++++ Dataset ++++

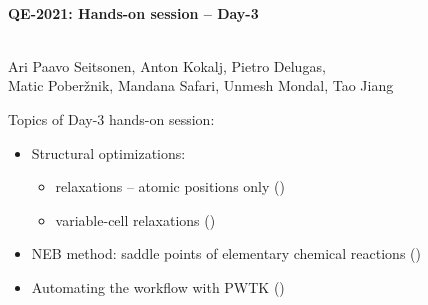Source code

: \documentclass[landscape]{foils}
\begin{document}

\blue
~\\
\vspace*{4cm}
\MyLogo{~}
\vspace{5em}
\begin{center}
  \centerline{\red\LARGE\bf QE-2021: Hands-on session -- Day-3}
  ~\\[1.5em]
    \large Ari Paavo Seitsonen, Anton Kokalj, Pietro Delugas,\\
  Matic Poberžnik, Mandana Safari, Unmesh Mondal, Tao Jiang
\end{center}

Topics of Day-3 hands-on session:
\begin{itemize}
\item Structural optimizations:
  \begin{itemize}
  \item relaxations -- atomic positions only ()
  \item variable-cell relaxations ()
  \end{itemize}
\item NEB method: saddle points of elementary chemical
  reactions ()
\item Automating the workflow with PWTK
  ()\\
\end{itemize}
\end{document}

++++

**Task requirements**
Output the line containing "positions only ()" together with all later lines of the entries, exactly as written, through the final line.

**Task solution**
  \item relaxations -- atomic positions only ()
  \item variable-cell relaxations ()
  \end{itemize}
\item NEB method: saddle points of elementary chemical
  reactions ()
\item Automating the workflow with PWTK
  ()\\
\end{itemize}
\end{document}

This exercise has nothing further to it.